The Gini Coefficient is a measure of inequality often used to assess the distribution of a certain variable or attribute across a population. It provides a single scalar value that quantifies the degree of inequality in a distribution.

Calculation

The Gini Coefficient can be calculated using the following steps:

  1. Sort the values of the variable in ascending order.
  2. Calculate the cumulative proportion of the variable at each data point.
  3. Calculate the Lorenz curve, which represents the cumulative proportion of the variable against the cumulative proportion of the population.
  4. Calculate the area between the Lorenz curve and the line of perfect equality (the diagonal line from the origin to the top right corner).
  5. Divide the area between the Lorenz curve and the line of perfect equality by the total area under the line of perfect equality.

Example

Calculation

def gini_coefficient(df, scores, **kwargs):
    """
    Calculate the Gini coefficient for the given scores and protected attribute.

    Args:
        df (pandas.DataFrame): The DataFrame containing the data.
        scores (str): The name of the selected column for scores.

    Returns:
        float: gini coeff

    Raises:
        ValueError: If the scores column is not present
    """
    if len(scores) == 0:
        raise ValueError('scores was not provided')
    
    def gini(x):
        total = 0
        for i, xi in enumerate(x[:-1], 1):
            total += np.sum(np.abs(xi - x[i:]))
        return total / (len(x)**2 * np.mean(x))

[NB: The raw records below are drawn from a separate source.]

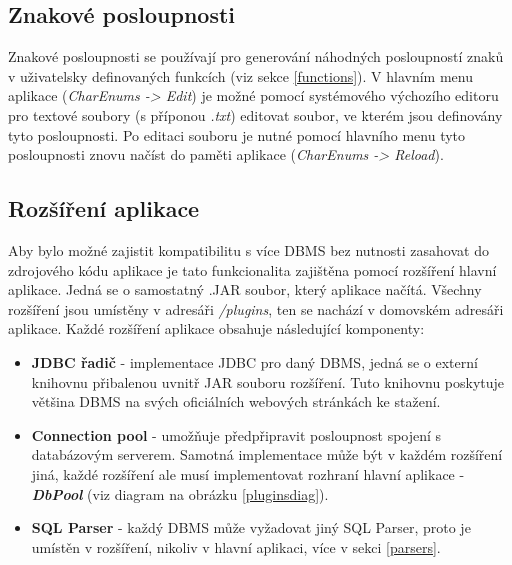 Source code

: \documentclass[czech,bachelor,public,dept460,male,cpdeclaration,twoside]{diploma}
\begin{document}
\subsection{Znakové posloupnosti} \label{charenums}
Znakové posloupnosti se používají pro generování náhodných posloupností znaků v uživatelsky definovaných funkcích (viz sekce \ref{functions}). V hlavním menu aplikace (\textit{CharEnums -> Edit}) je možné pomocí systémového výchozího editoru pro textové soubory (s příponou \textit{.txt}) editovat soubor, ve kterém jsou definovány tyto posloupnosti. Po editaci souboru je nutné pomocí hlavního menu tyto posloupnosti znovu načíst do paměti aplikace (\textit{CharEnums -> Reload}).

\subsection{Rozšíření aplikace} \label{plugins}
Aby bylo možné zajistit kompatibilitu s více DBMS bez nutnosti zasahovat do zdrojového kódu aplikace je tato funkcionalita zajištěna pomocí rozšíření hlavní aplikace. Jedná se o samostatný .JAR soubor, který aplikace načítá. Všechny rozšíření jsou umístěny v adresáři \textit{/plugins}, ten se nachází v domovském adresáři aplikace. Každé rozšíření aplikace obsahuje následující komponenty:
\begin{itemize}
\item \textbf{JDBC řadič} - implementace JDBC pro daný DBMS, jedná se o externí knihovnu přibalenou uvnitř JAR souboru rozšíření. Tuto knihovnu poskytuje většina DBMS na svých oficiálních webových stránkách ke stažení.
\item \textbf{Connection pool} - umožňuje předpřipravit posloupnost spojení s databázovým serverem. Samotná implementace může být v každém rozšíření jiná, každé rozšíření ale musí implementovat rozhraní hlavní aplikace - \textbf{\emph{DbPool}} (viz diagram na obrázku \ref{pluginsdiag}).
\item \textbf{SQL Parser} - každý DBMS může vyžadovat jiný SQL Parser, proto je umístěn v rozšíření, nikoliv v hlavní aplikaci, více v sekci \ref{parsers}. 
\end{itemize}
\end{document}
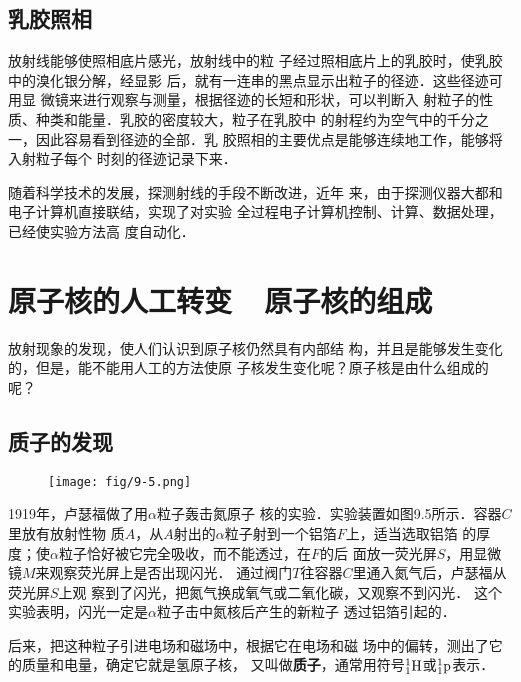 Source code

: \subsection{乳胶照相}

放射线能够使照相底片感光，放射线中的粒
子经过照相底片上的乳胶时，使乳胶中的溴化银分解，经显影
后，就有一连串的黑点显示出粒子的径迹．这些径迹可用显
微镜来进行观察与测量，根据径迹的长短和形状，可以判断入
射粒子的性质、种类和能量．乳胶的密度较大，粒子在乳胶中
的射程约为空气中的千分之一，因此容易看到径迹的全部．乳
胶照相的主要优点是能够连续地工作，能够将入射粒子每个
时刻的径迹记录下来．

随着科学技术的发展，探测射线的手段不断改进，近年
来，由于探测仪器大都和电子计算机直接联结，实现了对实验
全过程电子计算机控制、计算、数据处理，已经使实验方法高
度自动化．

\section{原子核的人工转变~~原子核的组成}
放射现象的发现，使人们认识到原子核仍然具有内部结
构，并且是能够发生变化的，但是，能不能用人工的方法使原
子核发生变化呢？原子核是由什么组成的呢？

\subsection{质子的发现}
\begin{figure}[htp]\centering
\texttt{[image: fig/9-5.png]}
\caption{}
\end{figure}

1919年，卢瑟福做了用$\alpha$粒子轰击氮原子
核的实验．实验装置如图9.5所示．容器$C$里放有放射性物
质$A$，从$A$射出的$\alpha$粒子射到一个铝箔$F$上，适当选取铝箔
的厚度；使$\alpha$粒子恰好被它完全吸收，而不能透过，在$F$的后
面放一荧光屏$S$，用显微镜$M$来观察荧光屏上是否出现闪光．
通过阀门$T$往容器$C$里通入氮气后，卢瑟福从荧光屏$S$上观
察到了闪光，把氮气换成氧气或二氧化碳，又观察不到闪光．
这个实验表明，闪光一定是$\alpha$粒子击中氮核后产生的新粒子
透过铝箔引起的．

后来，把这种粒子引进电场和磁场中，根据它在电场和磁
场中的偏转，测出了它的质量和电量，确定它就是氢原子核，
又叫做\textbf{质子}，通常用符号$\atom{H}{1}{1}$或$\atom{p}{1}{1}$表示．
\begin{figure}[htp]\centering
{}\qquad\qquad {}
\caption{}
\end{figure}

    return gini(df[scores])

Usage

gini_co = gini_coefficient(df, 'scores')
print(gini_co)

Output

0.32323232323232337

Interpretation

The Gini Coefficient provides a measure of inequality within a distribution. A lower Gini Coefficient suggests a more equitable distribution, while a higher Gini Coefficient indicates greater inequality.

In the context of income distribution, for example, a Gini Coefficient closer to 0 implies a more equal distribution of income among individuals, while a coefficient closer to 1 suggests a highly unequal distribution.